A new edition of my original 1995 short story collection The Man Who Wasn't Feeling Himself is out now on Amazon Kindle.

The collection features twelve short stories: 'Running Hot and Cold' (deeply offended the publisher. "Breaking her hip? Perhaps if you made it all a dream"), 'Calling Doctor Dollywell' ("A casually menacing story that has something to do with health problems and lesbians" – Steve Braunias),  'The Man Who Wasn't Feeling Himself', 'Fire in the Hole', 'Archie and Veronica' (S&M on the west coast, and the most popular story, to judge by the many emails I've received over the years), 'No Sun No Rain' (the first appearance of detective Ellerslie Penrose, who went on to helm Shirker), 'Somewhere in the 21st Century' (SF), 'Oilskin' (upset people no end, but some of the students at the Auckland University writing course liked it, and a Waikato student went on to make it as a student film. Kids!), 'John', 'Me and Misspelt' (currently under option as a film),  'From Soup to Nuts' ("Unnecessarily violent" – Graeme Lay, Metro) and 'Another White Gown'.
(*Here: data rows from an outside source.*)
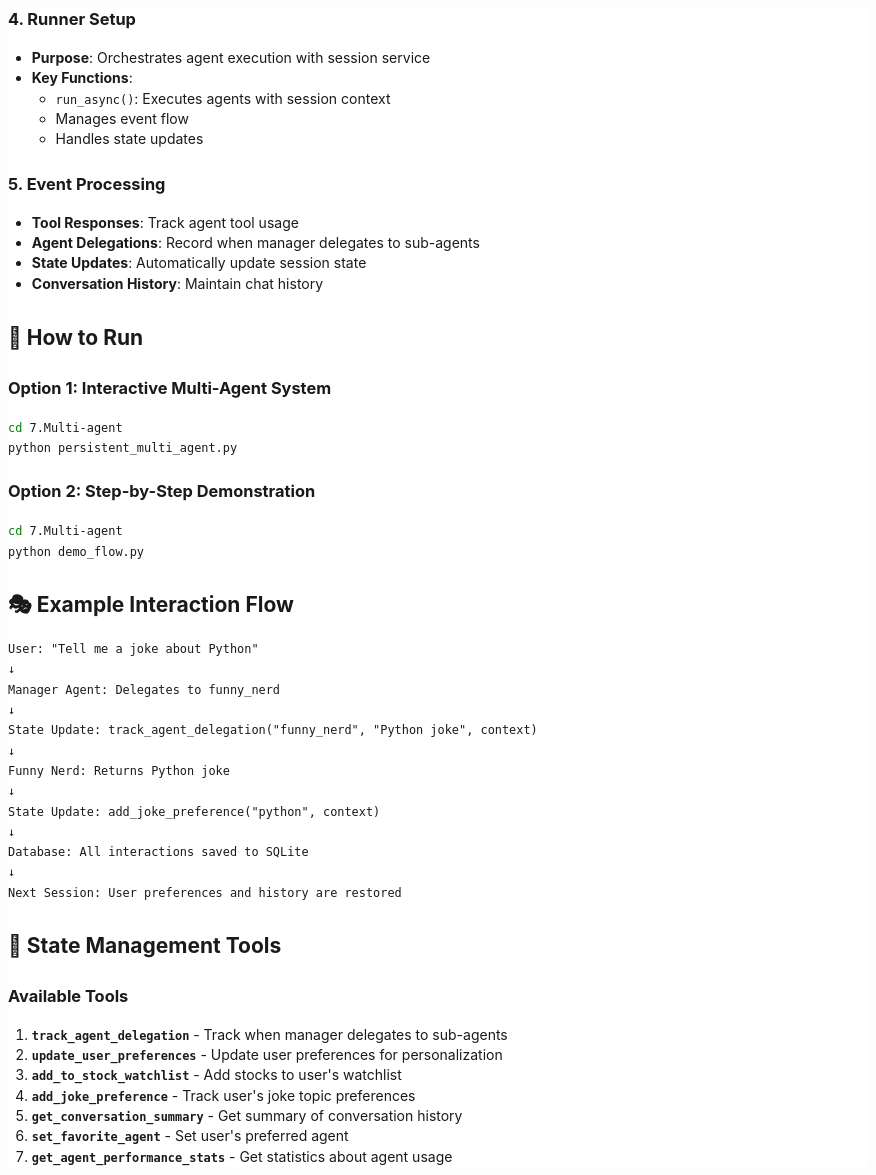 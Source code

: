 
### 4. **Runner Setup**
- **Purpose**: Orchestrates agent execution with session service
- **Key Functions**:
  - `run_async()`: Executes agents with session context
  - Manages event flow
  - Handles state updates

### 5. **Event Processing**
- **Tool Responses**: Track agent tool usage
- **Agent Delegations**: Record when manager delegates to sub-agents
- **State Updates**: Automatically update session state
- **Conversation History**: Maintain chat history

## 🚀 How to Run

### Option 1: Interactive Multi-Agent System
```bash
cd 7.Multi-agent
python persistent_multi_agent.py
```

### Option 2: Step-by-Step Demonstration
```bash
cd 7.Multi-agent
python demo_flow.py
```

## 🎭 Example Interaction Flow

```
User: "Tell me a joke about Python"
↓
Manager Agent: Delegates to funny_nerd
↓
State Update: track_agent_delegation("funny_nerd", "Python joke", context)
↓
Funny Nerd: Returns Python joke
↓
State Update: add_joke_preference("python", context)
↓
Database: All interactions saved to SQLite
↓
Next Session: User preferences and history are restored
```

## 🔧 State Management Tools

### Available Tools
1. **`track_agent_delegation`** - Track when manager delegates to sub-agents
2. **`update_user_preferences`** - Update user preferences for personalization
3. **`add_to_stock_watchlist`** - Add stocks to user's watchlist
4. **`add_joke_preference`** - Track user's joke topic preferences
5. **`get_conversation_summary`** - Get summary of conversation history
6. **`set_favorite_agent`** - Set user's preferred agent
7. **`get_agent_performance_stats`** - Get statistics about agent usage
All here, now, just for you, in the new digital™ format, with brand spanking new cover art by Christchurch artist Ian Dalziel. A snip at US$2.99.

A leaf on the wind


A moving and clear-eyed piece by Peter Carey on the late Robert Hughes:
Nor should anyone doubt the massive affection he felt for his country. When, in the tabloid aftermath of his car accident in 1999, Australia turned on him, it is hard to underestimate the anguish he suffered in private.
Choire Sicha remembers David Rakoff:
The work he leaves behind — both recorded and in the collections Fraud, from 2001, Don't Get Too Comfortable, from 2005, Half Empty, from 2010 — are all ahead-of-their-time documentations of the way we actually do live now. There was no better correspondent from New York City of his time.
At the Shanghai Literary Festival a fellow author leaned across the table and asked me the sort of low voice normally reserved for selling drugs: 'Chad, Do you like... science fiction?' Why yes, I said. And so over the clatter of plates at M on the Bund we yammered on to each other about Firefly. Here is the very emotional Firefly reunion at Comic Con 2012.

Buffalo, girl


I never got the Jesus and Mary Chain. When they played Auckland in dada-dada-whatever someone at the Powerstation told me their static "feedback" came from a tape loop on the sound desk. No biggie; I'm all for synthetic augmentation: The Jesus and Mary Chain's problem is that they were boring. That week at Entertaining The Stars In New Zild Yeah No It's Rilly Strong Here Aye drinks at the record company offices on K Road the shambly ensemble appeared and shuffled through the room with armfuls of CDs -- they'd pounced on Prince's back-catalogue, which made you wonder why they didn't have Prince in the first place. Later that same day, standing in the kitchen, Neil Young wandered in holding a beer, and being New Zealanders we all stared at him saying nothing, not even 'hello' (including the record company people in the entourage. How shy are we?) and after a long, long minute Neil shrugged and left. I have regrets in life, and that moment is one of them.

But I digress.

The Jesus and Mary Chain have exactly half a song, 'Just Like Honey'. Younger readers will know it from Lost In Translation as the song that ruins the film: the soaring paean that never climaxes; the Velvets steal by someone who could only transcribe two of the three chords in 'Femme Fatale'. After this the British indie scene could only go one way (Pete Doherty sounding like a small child trapped in a car) but no, now The Jesus and Mary Chain have appeared on stage with Jessica ParĂ© AKA Megan Draper, and so it begins... again. Jessica is the tall one, with good teeth: the one who could beat the other ones up.